### What you need to do
Keep only the lines that hold the string "POST", filtering out the rest of the entries below.

Saved data entries
== Segment start ==
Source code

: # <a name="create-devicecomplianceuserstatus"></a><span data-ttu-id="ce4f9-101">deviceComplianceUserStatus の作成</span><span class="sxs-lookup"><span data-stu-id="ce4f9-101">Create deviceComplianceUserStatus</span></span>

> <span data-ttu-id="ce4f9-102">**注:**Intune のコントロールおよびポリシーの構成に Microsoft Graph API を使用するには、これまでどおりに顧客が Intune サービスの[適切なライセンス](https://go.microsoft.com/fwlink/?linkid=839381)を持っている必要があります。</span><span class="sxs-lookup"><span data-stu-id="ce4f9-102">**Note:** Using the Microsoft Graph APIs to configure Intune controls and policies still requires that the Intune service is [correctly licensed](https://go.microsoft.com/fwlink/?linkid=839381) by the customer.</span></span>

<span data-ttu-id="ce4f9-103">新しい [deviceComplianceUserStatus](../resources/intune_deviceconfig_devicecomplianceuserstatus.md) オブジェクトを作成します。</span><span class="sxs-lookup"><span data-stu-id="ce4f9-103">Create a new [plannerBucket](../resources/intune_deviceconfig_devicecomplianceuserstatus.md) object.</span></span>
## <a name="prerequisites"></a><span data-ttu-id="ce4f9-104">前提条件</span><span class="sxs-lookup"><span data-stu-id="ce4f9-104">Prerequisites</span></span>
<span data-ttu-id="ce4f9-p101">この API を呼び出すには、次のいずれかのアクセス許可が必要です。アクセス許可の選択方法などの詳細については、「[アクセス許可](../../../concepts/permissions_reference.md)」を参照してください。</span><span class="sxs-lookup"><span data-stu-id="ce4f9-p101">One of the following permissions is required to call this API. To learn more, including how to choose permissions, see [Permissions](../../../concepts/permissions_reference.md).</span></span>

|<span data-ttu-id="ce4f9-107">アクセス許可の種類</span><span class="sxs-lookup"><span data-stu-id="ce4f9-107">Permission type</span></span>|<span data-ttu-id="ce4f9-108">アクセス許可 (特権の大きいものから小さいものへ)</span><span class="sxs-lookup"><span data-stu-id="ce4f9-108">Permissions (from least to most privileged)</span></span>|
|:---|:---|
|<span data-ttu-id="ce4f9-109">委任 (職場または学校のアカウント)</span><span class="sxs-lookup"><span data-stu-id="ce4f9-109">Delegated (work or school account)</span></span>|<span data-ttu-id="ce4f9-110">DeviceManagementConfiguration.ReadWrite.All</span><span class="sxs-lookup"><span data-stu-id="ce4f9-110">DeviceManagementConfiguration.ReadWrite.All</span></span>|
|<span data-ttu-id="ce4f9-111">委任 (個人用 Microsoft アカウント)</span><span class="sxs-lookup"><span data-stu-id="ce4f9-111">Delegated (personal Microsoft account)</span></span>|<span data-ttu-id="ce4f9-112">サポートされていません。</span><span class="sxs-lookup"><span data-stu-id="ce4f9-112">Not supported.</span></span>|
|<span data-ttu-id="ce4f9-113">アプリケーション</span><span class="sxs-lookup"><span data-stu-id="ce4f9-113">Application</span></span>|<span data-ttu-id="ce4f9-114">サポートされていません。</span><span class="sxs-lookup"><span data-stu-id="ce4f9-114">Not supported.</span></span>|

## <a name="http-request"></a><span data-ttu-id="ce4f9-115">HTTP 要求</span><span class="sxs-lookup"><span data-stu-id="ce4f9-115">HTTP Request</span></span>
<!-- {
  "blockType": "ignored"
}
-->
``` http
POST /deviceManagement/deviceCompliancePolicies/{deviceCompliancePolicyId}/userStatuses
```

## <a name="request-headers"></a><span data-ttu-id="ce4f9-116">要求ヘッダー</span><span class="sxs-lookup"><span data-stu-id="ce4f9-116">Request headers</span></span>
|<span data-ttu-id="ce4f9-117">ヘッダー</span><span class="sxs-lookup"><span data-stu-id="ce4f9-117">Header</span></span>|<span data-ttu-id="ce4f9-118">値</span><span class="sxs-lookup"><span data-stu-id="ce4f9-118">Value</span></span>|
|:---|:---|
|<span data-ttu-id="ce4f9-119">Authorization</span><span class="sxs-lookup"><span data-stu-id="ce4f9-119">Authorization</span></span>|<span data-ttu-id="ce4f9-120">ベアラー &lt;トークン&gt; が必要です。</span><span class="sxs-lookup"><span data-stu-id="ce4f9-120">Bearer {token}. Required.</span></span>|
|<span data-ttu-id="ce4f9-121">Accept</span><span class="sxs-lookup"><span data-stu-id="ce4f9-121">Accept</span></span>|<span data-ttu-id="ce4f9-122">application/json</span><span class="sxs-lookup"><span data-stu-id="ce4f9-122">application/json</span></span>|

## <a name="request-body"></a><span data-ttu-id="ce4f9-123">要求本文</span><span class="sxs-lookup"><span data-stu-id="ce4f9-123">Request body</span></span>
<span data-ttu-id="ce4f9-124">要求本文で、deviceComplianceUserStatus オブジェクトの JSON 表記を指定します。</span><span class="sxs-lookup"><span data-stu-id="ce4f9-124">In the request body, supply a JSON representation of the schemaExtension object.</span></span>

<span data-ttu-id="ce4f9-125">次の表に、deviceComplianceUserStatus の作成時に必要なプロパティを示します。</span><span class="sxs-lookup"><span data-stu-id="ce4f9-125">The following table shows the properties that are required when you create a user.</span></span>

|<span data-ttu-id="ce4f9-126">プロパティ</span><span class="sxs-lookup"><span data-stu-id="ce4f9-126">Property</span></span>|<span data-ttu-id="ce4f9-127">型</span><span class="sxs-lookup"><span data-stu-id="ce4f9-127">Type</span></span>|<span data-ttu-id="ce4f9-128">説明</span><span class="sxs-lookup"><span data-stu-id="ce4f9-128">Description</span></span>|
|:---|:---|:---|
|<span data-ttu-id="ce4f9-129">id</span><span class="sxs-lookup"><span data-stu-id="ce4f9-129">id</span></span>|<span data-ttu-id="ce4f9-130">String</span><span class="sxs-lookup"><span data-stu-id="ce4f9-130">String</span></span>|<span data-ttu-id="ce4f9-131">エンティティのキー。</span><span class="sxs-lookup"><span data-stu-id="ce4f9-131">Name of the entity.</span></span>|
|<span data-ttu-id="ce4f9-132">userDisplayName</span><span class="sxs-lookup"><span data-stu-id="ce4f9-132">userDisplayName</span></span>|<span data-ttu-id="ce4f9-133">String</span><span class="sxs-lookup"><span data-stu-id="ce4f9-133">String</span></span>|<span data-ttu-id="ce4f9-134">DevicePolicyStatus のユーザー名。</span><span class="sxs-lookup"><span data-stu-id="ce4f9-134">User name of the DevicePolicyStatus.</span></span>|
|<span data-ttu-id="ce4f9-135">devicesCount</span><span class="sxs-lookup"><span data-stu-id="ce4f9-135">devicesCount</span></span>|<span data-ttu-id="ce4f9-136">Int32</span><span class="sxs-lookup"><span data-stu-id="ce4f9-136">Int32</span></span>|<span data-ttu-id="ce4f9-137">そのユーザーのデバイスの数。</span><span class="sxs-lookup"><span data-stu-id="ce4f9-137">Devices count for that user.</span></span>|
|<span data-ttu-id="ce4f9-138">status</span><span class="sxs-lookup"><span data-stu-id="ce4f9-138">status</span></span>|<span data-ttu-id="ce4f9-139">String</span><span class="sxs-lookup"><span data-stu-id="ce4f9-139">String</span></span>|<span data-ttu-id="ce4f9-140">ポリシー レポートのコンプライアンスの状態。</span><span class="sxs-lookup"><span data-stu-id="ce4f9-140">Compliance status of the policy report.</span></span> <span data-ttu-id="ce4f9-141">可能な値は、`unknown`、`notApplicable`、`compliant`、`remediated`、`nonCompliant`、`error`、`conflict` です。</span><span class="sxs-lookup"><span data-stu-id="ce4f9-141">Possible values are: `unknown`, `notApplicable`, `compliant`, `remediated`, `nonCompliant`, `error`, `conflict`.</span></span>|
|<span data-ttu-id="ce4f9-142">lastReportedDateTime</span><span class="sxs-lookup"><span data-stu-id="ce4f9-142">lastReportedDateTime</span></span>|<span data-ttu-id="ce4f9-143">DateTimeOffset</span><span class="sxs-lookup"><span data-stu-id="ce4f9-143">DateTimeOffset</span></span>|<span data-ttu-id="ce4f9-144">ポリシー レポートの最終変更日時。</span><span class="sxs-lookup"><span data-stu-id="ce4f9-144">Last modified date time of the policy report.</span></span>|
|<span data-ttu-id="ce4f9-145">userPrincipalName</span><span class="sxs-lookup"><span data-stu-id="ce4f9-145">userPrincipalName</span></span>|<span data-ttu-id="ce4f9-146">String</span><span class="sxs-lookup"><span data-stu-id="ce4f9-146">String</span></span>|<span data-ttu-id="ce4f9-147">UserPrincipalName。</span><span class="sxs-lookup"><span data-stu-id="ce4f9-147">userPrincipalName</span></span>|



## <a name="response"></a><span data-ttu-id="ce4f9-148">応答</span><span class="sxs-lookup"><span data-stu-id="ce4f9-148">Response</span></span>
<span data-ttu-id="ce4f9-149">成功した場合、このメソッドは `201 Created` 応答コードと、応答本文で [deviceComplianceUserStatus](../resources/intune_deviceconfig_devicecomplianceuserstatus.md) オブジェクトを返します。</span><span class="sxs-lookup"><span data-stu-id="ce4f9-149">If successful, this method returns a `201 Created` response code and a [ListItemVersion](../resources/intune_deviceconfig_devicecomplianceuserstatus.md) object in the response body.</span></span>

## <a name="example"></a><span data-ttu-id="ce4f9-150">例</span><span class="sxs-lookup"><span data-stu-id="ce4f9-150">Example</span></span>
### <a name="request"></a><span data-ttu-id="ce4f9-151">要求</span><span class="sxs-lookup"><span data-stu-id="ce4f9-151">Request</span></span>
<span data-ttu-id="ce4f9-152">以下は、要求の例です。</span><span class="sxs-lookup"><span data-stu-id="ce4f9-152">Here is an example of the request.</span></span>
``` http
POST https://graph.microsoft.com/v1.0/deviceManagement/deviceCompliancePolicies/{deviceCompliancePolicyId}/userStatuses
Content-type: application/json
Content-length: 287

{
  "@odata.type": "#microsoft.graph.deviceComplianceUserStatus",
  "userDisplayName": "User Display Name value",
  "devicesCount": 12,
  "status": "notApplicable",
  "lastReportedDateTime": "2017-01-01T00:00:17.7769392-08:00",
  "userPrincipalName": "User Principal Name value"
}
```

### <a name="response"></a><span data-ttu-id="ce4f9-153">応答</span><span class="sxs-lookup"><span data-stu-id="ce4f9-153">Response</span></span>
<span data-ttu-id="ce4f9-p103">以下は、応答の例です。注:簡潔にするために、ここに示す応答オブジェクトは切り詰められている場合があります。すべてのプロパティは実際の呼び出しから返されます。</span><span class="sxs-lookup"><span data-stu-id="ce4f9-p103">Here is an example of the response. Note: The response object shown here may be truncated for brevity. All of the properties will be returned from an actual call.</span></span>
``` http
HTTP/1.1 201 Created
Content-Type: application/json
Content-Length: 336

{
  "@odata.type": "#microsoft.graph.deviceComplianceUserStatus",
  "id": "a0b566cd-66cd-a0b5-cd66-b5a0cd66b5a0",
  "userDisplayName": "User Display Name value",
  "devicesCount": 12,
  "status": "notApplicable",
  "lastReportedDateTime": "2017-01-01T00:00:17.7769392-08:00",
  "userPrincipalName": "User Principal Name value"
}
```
== Segment end ==
### Exercise answer
POST /deviceManagement/deviceCompliancePolicies/{deviceCompliancePolicyId}/userStatuses
POST https://graph.microsoft.com/v1.0/deviceManagement/deviceCompliancePolicies/{deviceCompliancePolicyId}/userStatuses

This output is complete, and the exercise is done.